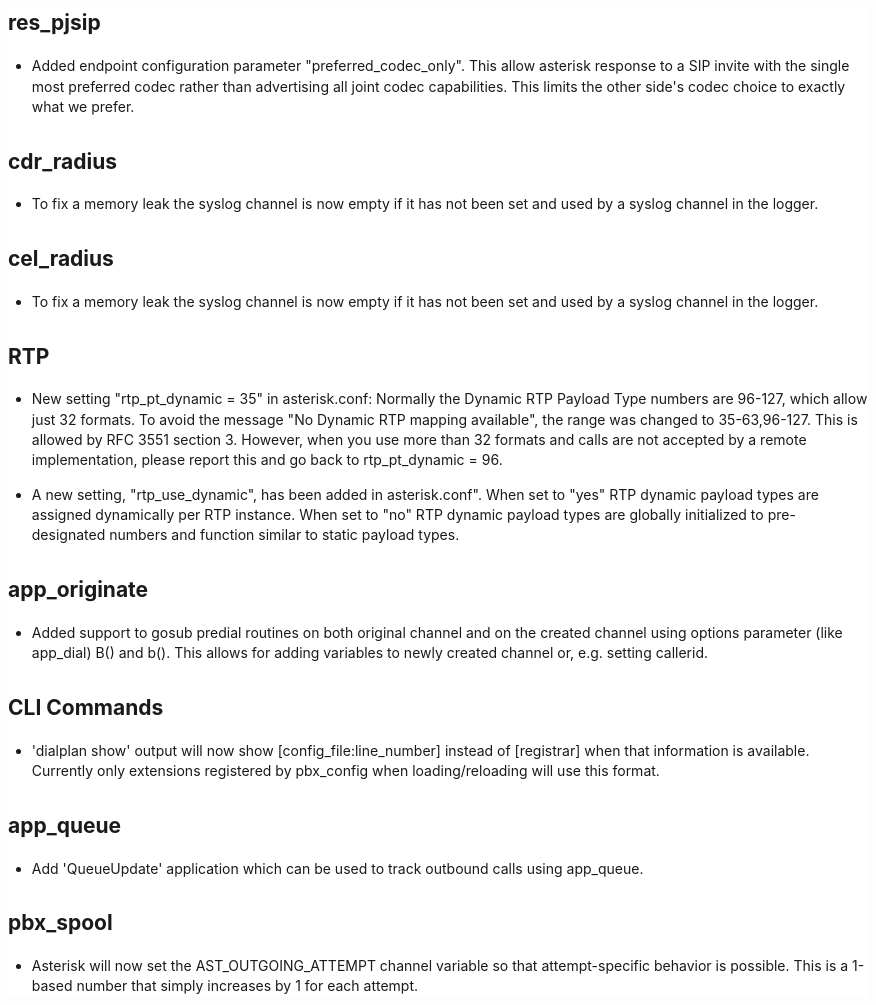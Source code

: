 res_pjsip
------------------
 * Added endpoint configuration parameter "preferred_codec_only".
   This allow asterisk response to a SIP invite with the single most
   preferred codec rather than advertising all joint codec capabilities.
   This limits the other side's codec choice to exactly what we prefer.

cdr_radius
------------------
 * To fix a memory leak the syslog channel is now empty if it has not been set
   and used by a syslog channel in the logger.

cel_radius
------------------
 * To fix a memory leak the syslog channel is now empty if it has not been set
   and used by a syslog channel in the logger.

RTP
------------------
 * New setting "rtp_pt_dynamic = 35" in asterisk.conf:
   Normally the Dynamic RTP Payload Type numbers are 96-127, which allow just 32
   formats. To avoid the message "No Dynamic RTP mapping available", the range
   was changed to 35-63,96-127. This is allowed by RFC 3551 section 3. However,
   when you use more than 32 formats and calls are not accepted by a remote
   implementation, please report this and go back to rtp_pt_dynamic = 96.

 * A new setting, "rtp_use_dynamic", has been added in asterisk.conf". When set
   to "yes" RTP dynamic payload types are assigned dynamically per RTP instance.
   When set to "no" RTP dynamic payload types are globally initialized to pre-
   designated numbers and function similar to static payload types.

app_originate
------------------
 * Added support to gosub predial routines on both original channel and on the
   created channel using options parameter (like app_dial) B() and b().  This
   allows for adding variables to newly created channel or, e.g. setting callerid.

CLI Commands
------------------
 * 'dialplan show' output will now show [config_file:line_number] instead of
   [registrar] when that information is available. Currently only extensions
   registered by pbx_config when loading/reloading will use this format.

app_queue
------------------
 * Add 'QueueUpdate' application which can be used to track outbound calls
   using app_queue.

pbx_spool
------------------
 * Asterisk will now set the AST_OUTGOING_ATTEMPT channel variable so that
   attempt-specific behavior is possible. This is a 1-based number that
   simply increases by 1 for each attempt.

····················

Task objective
Except for the pictures, return every line of the material exactly.

The completed task
Source code

: res_pjsip
------------------
 * Added endpoint configuration parameter "preferred_codec_only".
   This allow asterisk response to a SIP invite with the single most
   preferred codec rather than advertising all joint codec capabilities.
   This limits the other side's codec choice to exactly what we prefer.

cdr_radius
------------------
 * To fix a memory leak the syslog channel is now empty if it has not been set
   and used by a syslog channel in the logger.

cel_radius
------------------
 * To fix a memory leak the syslog channel is now empty if it has not been set
   and used by a syslog channel in the logger.

RTP
------------------
 * New setting "rtp_pt_dynamic = 35" in asterisk.conf:
   Normally the Dynamic RTP Payload Type numbers are 96-127, which allow just 32
   formats. To avoid the message "No Dynamic RTP mapping available", the range
   was changed to 35-63,96-127. This is allowed by RFC 3551 section 3. However,
   when you use more than 32 formats and calls are not accepted by a remote
   implementation, please report this and go back to rtp_pt_dynamic = 96.

 * A new setting, "rtp_use_dynamic", has been added in asterisk.conf". When set
   to "yes" RTP dynamic payload types are assigned dynamically per RTP instance.
   When set to "no" RTP dynamic payload types are globally initialized to pre-
   designated numbers and function similar to static payload types.

app_originate
------------------
 * Added support to gosub predial routines on both original channel and on the
   created channel using options parameter (like app_dial) B() and b().  This
   allows for adding variables to newly created channel or, e.g. setting callerid.

CLI Commands
------------------
 * 'dialplan show' output will now show [config_file:line_number] instead of
   [registrar] when that information is available. Currently only extensions
   registered by pbx_config when loading/reloading will use this format.

app_queue
------------------
 * Add 'QueueUpdate' application which can be used to track outbound calls
   using app_queue.

pbx_spool
------------------
 * Asterisk will now set the AST_OUTGOING_ATTEMPT channel variable so that
   attempt-specific behavior is possible. This is a 1-based number that
   simply increases by 1 for each attempt.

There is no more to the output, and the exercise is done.